**WHAT IS BEING ASKED:**
From the listing below, pick out each line with the word "String".

**INPUT DATA:**
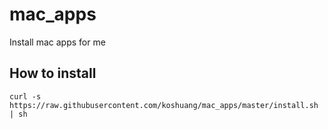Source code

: # mac_apps
Install mac apps for me

## How to install

```
curl -s https://raw.githubusercontent.com/koshuang/mac_apps/master/install.sh | sh
```
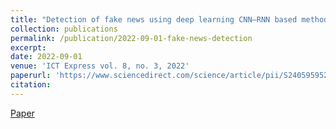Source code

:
 ```yaml
---
title: "Detection of fake news using deep learning CNN–RNN based methods"
collection: publications
permalink: /publication/2022-09-01-fake-news-detection
excerpt: 
date: 2022-09-01
venue: 'ICT Express vol. 8, no. 3, 2022'
paperurl: 'https://www.sciencedirect.com/science/article/pii/S2405959521001375'
citation: 
---
```


[Paper](https://www.sciencedirect.com/science/article/pii/S2405959521001375)
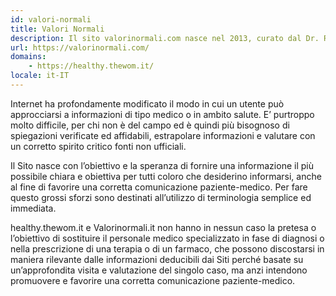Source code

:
 ```yaml
---
id: valori-normali
title: Valori Normali
description: Il sito valorinormali.com nasce nel 2013, curato dal Dr. Roberto Gindro, per contribuire a divulgare informazioni sanitarie in lingua italiana affidabili e di qualità.
url: https://valorinormali.com/
domains:
    - https://healthy.thewom.it/
locale: it-IT
---
```


Internet ha profondamente modificato il modo in cui un utente può approcciarsi a informazioni di tipo medico o in ambito salute. E’ purtroppo molto difficile, per chi non è del campo ed è quindi più bisognoso di spiegazioni verificate ed affidabili, estrapolare informazioni e valutare con un corretto spirito critico fonti non ufficiali.

Il Sito nasce con l’obiettivo e la speranza di fornire una informazione il più possibile chiara e obiettiva per tutti coloro che desiderino informarsi, anche al fine di favorire una corretta comunicazione paziente-medico. Per fare questo grossi sforzi sono destinati all’utilizzo di terminologia semplice ed immediata.

healthy.thewom.it e Valorinormali.it non hanno in nessun caso la pretesa o l’obiettivo di sostituire il personale medico specializzato in fase di diagnosi o nella prescrizione di una terapia o di un farmaco, che possono discostarsi in maniera rilevante dalle informazioni deducibili dai Siti perché basate su un’approfondita visita e valutazione del singolo caso, ma anzi intendono promuovere e favorire una corretta comunicazione paziente-medico.
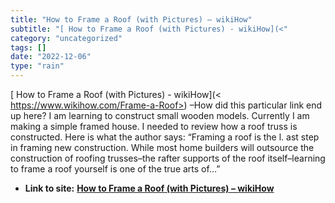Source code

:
 ```yaml
---
title: "How to Frame a Roof (with Pictures) – wikiHow"
subtitle: "[ How to Frame a Roof (with Pictures) - wikiHow](<"
category: "uncategorized"
tags: []
date: "2022-12-06"
type: "rain"
---
```

[ How to Frame a Roof (with Pictures) - wikiHow](<
https://www.wikihow.com/Frame-a-Roof>) –How did this particular link end up
here? I am learning to construct small wooden models. Currently I am making a
simple framed house. I needed to review how a roof truss is constructed. Here
is what the author says: “Framing a roof is the l. ast step in framing new
construction. While most home builders will outsource the construction of
roofing trusses–the rafter supports of the roof itself–learning to frame a
roof yourself is one of the true arts of…”


* **Link to site:** **[How to Frame a Roof (with Pictures) – wikiHow](None)**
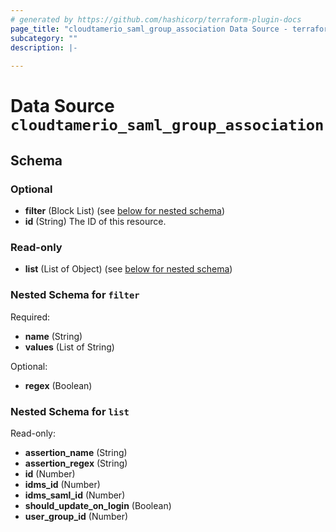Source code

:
```yaml
---
# generated by https://github.com/hashicorp/terraform-plugin-docs
page_title: "cloudtamerio_saml_group_association Data Source - terraform-provider-cloudtamerio"
subcategory: ""
description: |-
  
---
```


# Data Source `cloudtamerio_saml_group_association`





<!-- schema generated by tfplugindocs -->
## Schema

### Optional

- **filter** (Block List) (see [below for nested schema](#nestedblock--filter))
- **id** (String) The ID of this resource.

### Read-only

- **list** (List of Object) (see [below for nested schema](#nestedatt--list))

<a id="nestedblock--filter"></a>
### Nested Schema for `filter`

Required:

- **name** (String)
- **values** (List of String)

Optional:

- **regex** (Boolean)


<a id="nestedatt--list"></a>
### Nested Schema for `list`

Read-only:

- **assertion_name** (String)
- **assertion_regex** (String)
- **id** (Number)
- **idms_id** (Number)
- **idms_saml_id** (Number)
- **should_update_on_login** (Boolean)
- **user_group_id** (Number)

**PROBLEM SOLUTION:**
- **id** (String) The ID of this resource.
- **name** (String)
- **values** (List of String)
- **assertion_name** (String)
- **assertion_regex** (String)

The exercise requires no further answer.